[Opening Data for this exercise section]
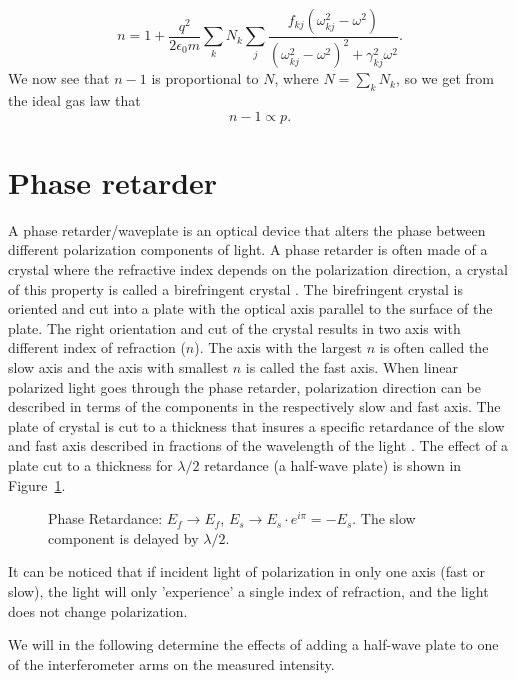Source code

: \[n = 1 + \frac{q^2}{2\epsilon_0 m} \sum_k N_k \sum_j \frac{f_{kj}(\omega_{kj}^2 - \omega^2)}{(\omega_{kj}^2 - \omega^2)^2 + \gamma_{kj}^2 \omega^2} .  \]
We now see that $n - 1$ is proportional to $N$, where $N = \sum_k N_k$, so we get from the ideal gas law that
\begin{equation}
    n - 1 \propto p. \label{prop_to_pressure}
\end{equation}
\section{Phase retarder}
A phase retarder/waveplate is an optical device that alters the phase between different polarization components of light.
A phase retarder is often made of a crystal where the refractive index depends on the polarization direction, a crystal of this property is called a birefringent crystal \autocite{paschotta_birefringence}.
The birefringent crystal is oriented and cut into a plate with the optical axis parallel to the surface of the plate.
The right orientation and cut of the crystal results in two axis with different index of refraction ($n$).
The axis with the largest $n$ is often called the slow axis and the axis with smallest $n$ is called the fast axis.
When linear polarized light goes through the phase retarder, polarization direction can be described in terms of the components in the respectively slow and fast axis.
The plate of crystal is cut to a thickness that insures a specific retardance of the slow and fast axis described in fractions of the wavelength of the light \autocite{paschotta_retardance}.
The effect of a plate cut to a thickness for $\lambda/2$ retardance (a half-wave plate) is shown in Figure~\ref{fig:HWP_TikZ_drawing}.

\begin{figure}
    
    \caption{Phase Retardance:
        $E_f \rightarrow E_f$, $E_s \rightarrow E_s \cdot e^{i\pi} = -E_s$.
        The slow component is delayed by $\lambda/2$.}
        \label{fig:HWP_TikZ_drawing}
\end{figure}
It can be noticed that if incident light of polarization in only one axis (fast or slow), the light will only 'experience' a single index of refraction, and the light does not change polarization.

We will in the following determine the effects of adding a half-wave plate to one of the interferometer arms on the measured intensity.
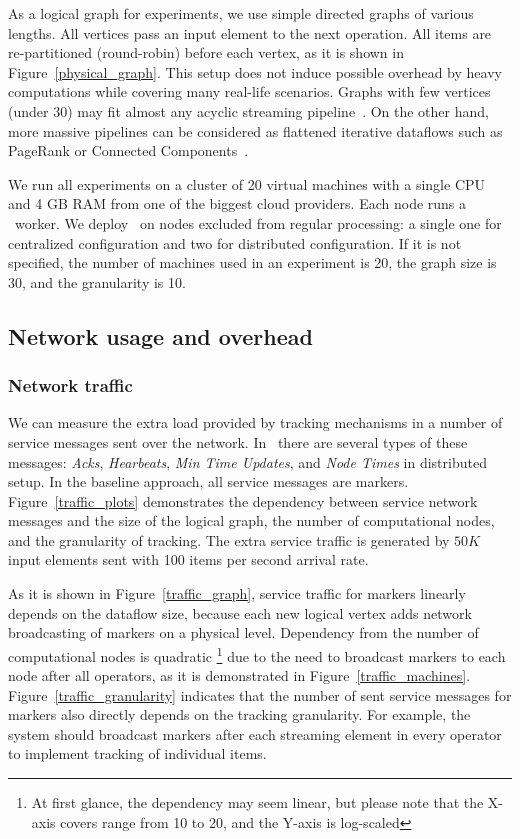As a logical graph for experiments, we use simple directed graphs of various lengths. All vertices pass an input element to the next operation. All items are re-partitioned (round-robin) before each vertex, as it is shown in Figure~\ref{physical_graph}. This setup does not induce possible overhead by heavy computations while covering many real-life scenarios. Graphs with few vertices (under 30) may fit almost any acyclic streaming pipeline~\cite{akidau2018streaming}. On the other hand, more massive pipelines can be considered as flattened iterative dataflows such as PageRank or Connected Components~\cite{Murray:2013:NTD:2517349.2522738, xu2016efficient}.

We run all experiments on a cluster of 20 virtual machines with a single CPU and 4 GB RAM from one of the biggest cloud providers. Each node runs a \FlameStream\ worker. We deploy \tracker\ on nodes excluded from regular processing: a single one for centralized configuration and two for distributed configuration. If it is not specified, the number of machines used in an experiment is 20, the graph size is 30, and the granularity is 10. 

\subsection{Network usage and overhead} \label{overhead}

\subsubsection{Network traffic}

We can measure the extra load provided by tracking mechanisms in a number of service messages sent over the network. In \tracker\ there are several types of these messages: {\em Acks}, {\em Hearbeats}, {\em Min Time Updates}, and {\em Node Times} in distributed setup. In the baseline approach, all service messages are markers. Figure~\ref{traffic_plots} demonstrates the dependency between service network messages and the size of the logical graph, the number of computational nodes, and the granularity of tracking. The extra service traffic is generated by $50K$ input elements sent with 100 items per second arrival rate. 

As it is shown in Figure~\ref{traffic_graph}, service traffic for markers linearly depends on the dataflow size, because each new logical vertex adds network broadcasting of markers on a physical level. Dependency from the number of computational nodes is quadratic \footnote{At first glance, the dependency may seem linear, but please note that the X-axis covers range from 10 to 20, and the Y-axis is log-scaled} due to the need to broadcast markers to each node after all operators, as it is demonstrated in Figure~\ref{traffic_machines}. Figure~\ref{traffic_granularity} indicates that the number of sent service messages for markers also directly depends on the tracking granularity. For example, the system should broadcast markers after each streaming element in every operator to implement tracking of individual items. 

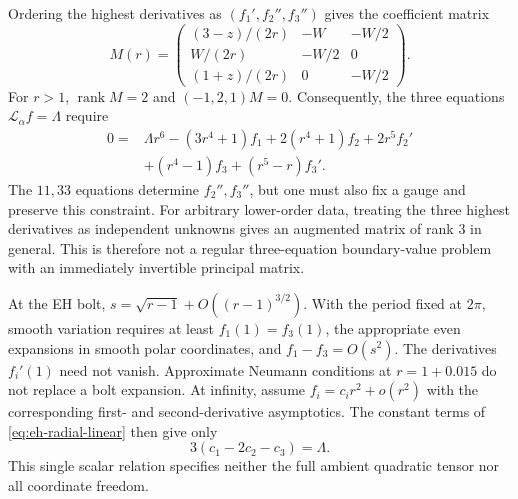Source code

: \documentclass[a4paper,11pt]{article}
\numberwithin{equation}{section}
\theoremstyle{definition}
\begin{document}
Ordering the highest derivatives as $(f_1',f_2'',f_3'')$ gives the coefficient matrix
\[
M(r)=\begin{pmatrix}
(3-z)/(2r)&-W&-W/2\\
W/(2r)&-W/2&0\\
(1+z)/(2r)&0&-W/2
\end{pmatrix}.
\]
For $r>1$, $\operatorname{rank}M=2$ and $(-1,2,1)M=0$.
Consequently, the three equations $\mathscr L_\alpha f=\Lambda$ require
\begin{equation}\label{eq:eh-radial-constraint}
\begin{split}
0={}&\Lambda r^6-(3r^4+1)f_1+2(r^4+1)f_2+2r^5f_2'\\
&+(r^4-1)f_3+(r^5-r)f_3'.
\end{split}
\end{equation}
The $11,33$ equations determine $f_2'',f_3''$, but one must also fix a gauge and preserve this constraint.
For arbitrary lower-order data, treating the three highest derivatives as independent unknowns gives an augmented matrix of rank $3$ in general.
This is therefore not a regular three-equation boundary-value problem with an immediately invertible principal matrix.

At the EH bolt, $s=\sqrt{r-1}+O((r-1)^{3/2})$.
With the period fixed at $2\pi$, smooth variation requires at least $f_1(1)=f_3(1)$,
the appropriate even expansions in smooth polar coordinates, and $f_1-f_3=O(s^2)$.
The derivatives $f_i'(1)$ need not vanish. Approximate Neumann conditions at $r=1+0.015$ do not replace a bolt expansion.
At infinity, assume $f_i=c_ir^2+o(r^2)$ with the corresponding first- and second-derivative asymptotics.
The constant terms of \eqref{eq:eh-radial-linear} then give only
\begin{equation}\label{eq:eh-quadratic-relation}
3(c_1-2c_2-c_3)=\Lambda.
\end{equation}
This single scalar relation specifies neither the full ambient quadratic tensor nor all coordinate freedom.
\end{document}
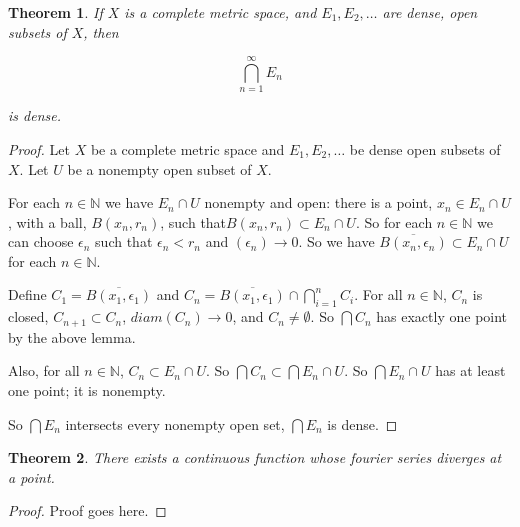 \documentclass{amsart}
\newcommand{\ep}{\epsilon}
\newcommand{\N}{\mathbb{N}}
\newtheorem{thm}{Theorem}[section]
\theoremstyle{definition}
\begin{document}
\begin{thm}If $X$ is a complete metric space, and $E_1, E_2, \ldots$ are dense, open subsets of $X$, then

\begin{displaymath}
\bigcap\limits_{n = 1}^{\infty} E_n
\end{displaymath}

is dense.
\end{thm}

\begin{proof}
Let $X$ be a complete metric space and $E_1, E_2, \ldots$ be dense open subsets of $X$. Let $U$ be a nonempty open subset of $X$.

For each $n \in \N$ we have $E_n \cap U$ nonempty and open: there is a point, $x_n \in E_n \cap U$, with a ball, $B(x_n, r_n)$, such that$B(x_n, r_n) \subset E_n \cap U$. 
So for each $n \in \N$ we can choose $\ep_n$ such that $\ep_n < r_n$ and $(\ep_n) \to 0$. %
So we have $\overline{B(x_n,\ep_n)} \subset E_n \cap U$ for each $n \in \N$.

Define $C_1 = \overline{B(x_1,\ep_1)}$ and $C_n = \overline{B(x_1,\ep_1)} \cap \bigcap\limits_{i=1}^n C_i$.
For all $n \in \N$,  $C_n$ is closed, $C_{n+1} \subset C_n$, $diam(C_n) \to 0$, and $C_n \neq \emptyset$.
So $\bigcap C_n$ has exactly one point by the above lemma. %

Also, for all $n \in \N$, $C_n \subset E_n \cap U$.
So $\bigcap C_n \subset \bigcap E_n \cap U$.
So $\bigcap E_n \cap U$ has at least one point; it is nonempty.

So $\bigcap E_n$ intersects every nonempty open set, $\bigcap E_n$ is dense.

\end{proof}

\begin{thm}
There exists a continuous function whose fourier series diverges at a point.
\end{thm}

\begin{proof}

Proof goes here.

\end{proof}
\end{document}
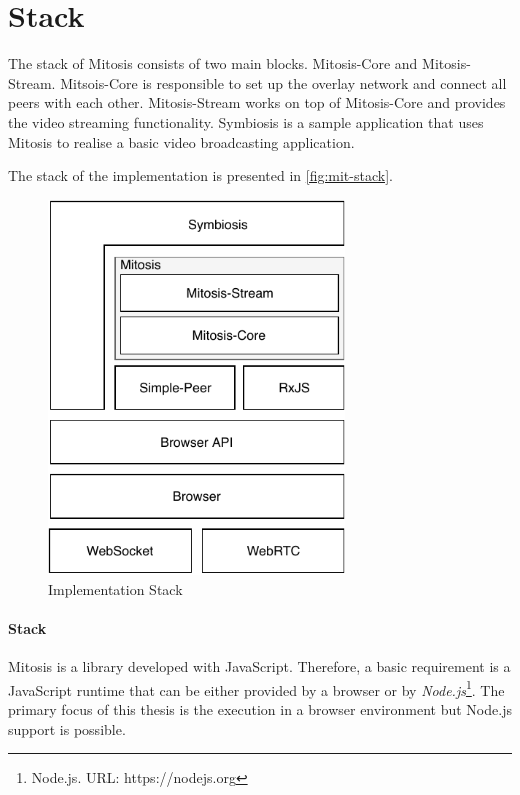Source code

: \section{Stack}
The stack of Mitosis consists of two main blocks. Mitosis-Core and Mitosis-Stream. Mitsois-Core is responsible to set up the overlay network and connect all peers with each other. Mitosis-Stream works on top of Mitosis-Core and provides the video streaming functionality.
Symbiosis is a sample application that uses Mitosis to realise a basic video broadcasting application.

The stack of the implementation is presented in \vref{fig:mit-stack}.

\begin{figure}
\centering
\includegraphics[width=0.7\textwidth]{graphics/implementation/mitosis-overall.pdf}
\caption{Implementation Stack}
\label{fig:mit-stack}
\end{figure}

\paragraph{Stack}
Mitosis is a library developed with JavaScript. Therefore, a basic requirement is a JavaScript runtime that can be either provided by a browser or by \textit{Node.js}\footnote{Node.js. URL: {https://nodejs.org}}. The primary focus of this thesis is the execution in a browser environment but Node.js support is possible.

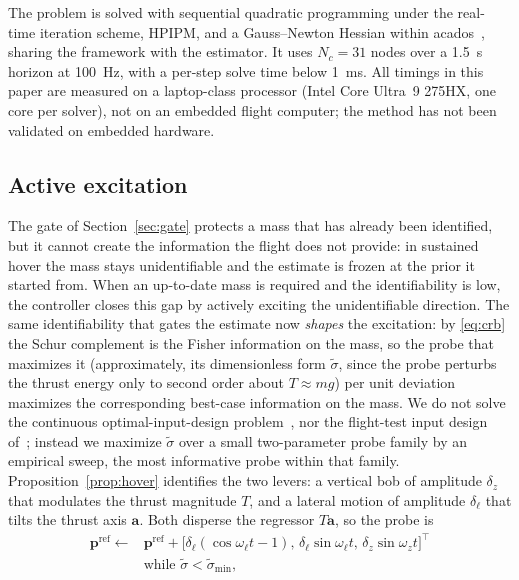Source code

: \documentclass{ieeeaccess}
\newcommand{\vect}[1]{\bm{#1}}
\begin{document}
The problem is solved with sequential quadratic programming under the real-time
iteration scheme, HPIPM, and a Gauss--Newton Hessian within
acados~\cite{verschueren2022acados}, sharing the framework with the estimator. It
uses $N_c=31$ nodes over a \SI{1.5}{\second} horizon at \SI{100}{\hertz}, with a
per-step solve time below \SI{1}{\milli\second}. All timings in this paper are
measured on a laptop-class processor (Intel Core Ultra~9 275HX, one core per
solver), not on an embedded flight computer; the method has not been validated
on embedded hardware.

\subsection{Active excitation}\label{sec:active}
The gate of Section~\ref{sec:gate} protects a mass that has already been
identified, but it cannot create the information the flight does not provide:
in sustained hover the mass stays unidentifiable and the estimate is frozen at
the prior it started from. When an up-to-date mass is required and the
identifiability is low, the controller closes this gap by actively exciting the
unidentifiable direction. The same identifiability that gates the estimate now
\emph{shapes} the excitation: by \eqref{eq:crb} the Schur complement is the Fisher
information on the mass, so the probe that maximizes it (approximately, its
dimensionless form $\tilde\sigma$, since the probe perturbs the thrust energy
only to second order about $T\approx mg$) per unit deviation
maximizes the corresponding best-case information on the mass. We do not solve the continuous
optimal-input-design problem~\cite{mehra1974optimal}, nor the flight-test
input design of~\cite{morelli2022inertia}; instead we maximize
$\tilde\sigma$ over a small two-parameter probe family by an empirical sweep, the
most informative probe within that family. Proposition~\ref{prop:hover}
identifies the two levers: a vertical bob of amplitude $\delta_z$ that modulates the
thrust magnitude $T$, and a lateral motion of amplitude $\delta_\ell$ that tilts the
thrust axis $\vect{a}$. Both disperse the regressor $T\vect{a}$, so the probe is
\begin{equation}
\begin{aligned}
\vect{p}^{\text{ref}}\leftarrow{}&\vect{p}^{\text{ref}}+
\big[\delta_\ell(\cos\omega_\ell t-1),\,\delta_\ell\sin\omega_\ell t,\,\delta_z\sin\omega_z t\big]^{\!\top}\\
&\text{while }\tilde\sigma<\tilde\sigma_{\min},
\end{aligned}
\label{eq:probe}
\end{equation}
\end{document}
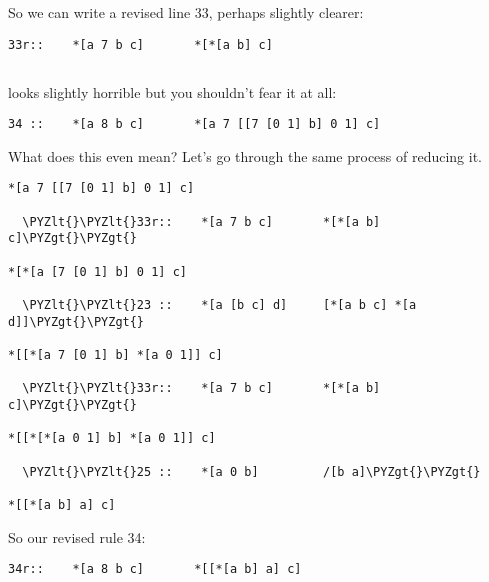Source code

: So we can write a revised line 33, perhaps slightly clearer:

\begin{framed_shaded}
\begin{Verbatim}[fontsize=\relsize{-2.5},fontseries=b,commandchars=\\\{\}]
33r::    *[a 7 b c]       *[*[a b] c]
\end{Verbatim}
\end{framed_shaded}

\subsection{}

 looks slightly horrible but you shouldn't fear it at all:

\begin{framed_shaded}
\begin{Verbatim}[fontsize=\relsize{-2.5},fontseries=b,commandchars=\\\{\}]
34 ::    *[a 8 b c]       *[a 7 [[7 [0 1] b] 0 1] c]
\end{Verbatim}
\end{framed_shaded}

What does this even mean?  Let's go through the same process
of reducing it.

\begin{framed_shaded}
\begin{Verbatim}[fontsize=\relsize{-2.5},fontseries=b,commandchars=\\\{\}]
*[a 7 [[7 [0 1] b] 0 1] c]

  \PYZlt{}\PYZlt{}33r::    *[a 7 b c]       *[*[a b] c]\PYZgt{}\PYZgt{}

*[*[a [7 [0 1] b] 0 1] c]

  \PYZlt{}\PYZlt{}23 ::    *[a [b c] d]     [*[a b c] *[a d]]\PYZgt{}\PYZgt{}

*[[*[a 7 [0 1] b] *[a 0 1]] c]

  \PYZlt{}\PYZlt{}33r::    *[a 7 b c]       *[*[a b] c]\PYZgt{}\PYZgt{}

*[[*[*[a 0 1] b] *[a 0 1]] c]

  \PYZlt{}\PYZlt{}25 ::    *[a 0 b]         /[b a]\PYZgt{}\PYZgt{}

*[[*[a b] a] c]
\end{Verbatim}
\end{framed_shaded}

So our revised rule 34:

\begin{framed_shaded}
\begin{Verbatim}[fontsize=\relsize{-2.5},fontseries=b,commandchars=\\\{\}]
34r::    *[a 8 b c]       *[[*[a b] a] c]
\end{Verbatim}
\end{framed_shaded}

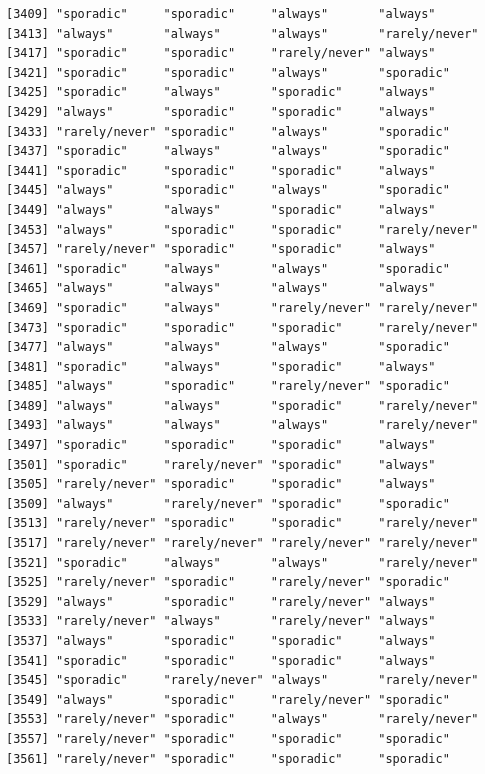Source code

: \documentclass[
  letterpaper,
  DIV=11,
  numbers=noendperiod]{scrartcl}
\begin{document}
\begin{verbatim}
[3409] "sporadic"     "sporadic"     "always"       "always"      
[3413] "always"       "always"       "always"       "rarely/never"
[3417] "sporadic"     "sporadic"     "rarely/never" "always"      
[3421] "sporadic"     "sporadic"     "always"       "sporadic"    
[3425] "sporadic"     "always"       "sporadic"     "always"      
[3429] "always"       "sporadic"     "sporadic"     "always"      
[3433] "rarely/never" "sporadic"     "always"       "sporadic"    
[3437] "sporadic"     "always"       "always"       "sporadic"    
[3441] "sporadic"     "sporadic"     "sporadic"     "always"      
[3445] "always"       "sporadic"     "always"       "sporadic"    
[3449] "always"       "always"       "sporadic"     "always"      
[3453] "always"       "sporadic"     "sporadic"     "rarely/never"
[3457] "rarely/never" "sporadic"     "sporadic"     "always"      
[3461] "sporadic"     "always"       "always"       "sporadic"    
[3465] "always"       "always"       "always"       "always"      
[3469] "sporadic"     "always"       "rarely/never" "rarely/never"
[3473] "sporadic"     "sporadic"     "sporadic"     "rarely/never"
[3477] "always"       "always"       "always"       "sporadic"    
[3481] "sporadic"     "always"       "sporadic"     "always"      
[3485] "always"       "sporadic"     "rarely/never" "sporadic"    
[3489] "always"       "always"       "sporadic"     "rarely/never"
[3493] "always"       "always"       "always"       "rarely/never"
[3497] "sporadic"     "sporadic"     "sporadic"     "always"      
[3501] "sporadic"     "rarely/never" "sporadic"     "always"      
[3505] "rarely/never" "sporadic"     "sporadic"     "always"      
[3509] "always"       "rarely/never" "sporadic"     "sporadic"    
[3513] "rarely/never" "sporadic"     "sporadic"     "rarely/never"
[3517] "rarely/never" "rarely/never" "rarely/never" "rarely/never"
[3521] "sporadic"     "always"       "always"       "rarely/never"
[3525] "rarely/never" "sporadic"     "rarely/never" "sporadic"    
[3529] "always"       "sporadic"     "rarely/never" "always"      
[3533] "rarely/never" "always"       "rarely/never" "always"      
[3537] "always"       "sporadic"     "sporadic"     "always"      
[3541] "sporadic"     "sporadic"     "sporadic"     "always"      
[3545] "sporadic"     "rarely/never" "always"       "rarely/never"
[3549] "always"       "sporadic"     "rarely/never" "sporadic"    
[3553] "rarely/never" "sporadic"     "always"       "rarely/never"
[3557] "rarely/never" "sporadic"     "sporadic"     "sporadic"    
[3561] "rarely/never" "sporadic"     "sporadic"     "sporadic"    

\end{verbatim}
\end{document}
[Closing Data for this exercise section]
▶ [What is needed]: Retype nothing except the lines from the first line of the listing above through the line with "The right orientation", exactly as they stand, and no pictures.

▶ [Result for this task]:
Source code

: \[n = 1 + \frac{q^2}{2\epsilon_0 m} \sum_k N_k \sum_j \frac{f_{kj}(\omega_{kj}^2 - \omega^2)}{(\omega_{kj}^2 - \omega^2)^2 + \gamma_{kj}^2 \omega^2} .  \]
We now see that $n - 1$ is proportional to $N$, where $N = \sum_k N_k$, so we get from the ideal gas law that
\begin{equation}
    n - 1 \propto p. \label{prop_to_pressure}
\end{equation}
\section{Phase retarder}
A phase retarder/waveplate is an optical device that alters the phase between different polarization components of light.
A phase retarder is often made of a crystal where the refractive index depends on the polarization direction, a crystal of this property is called a birefringent crystal \autocite{paschotta_birefringence}.
The birefringent crystal is oriented and cut into a plate with the optical axis parallel to the surface of the plate.
The right orientation and cut of the crystal results in two axis with different index of refraction ($n$).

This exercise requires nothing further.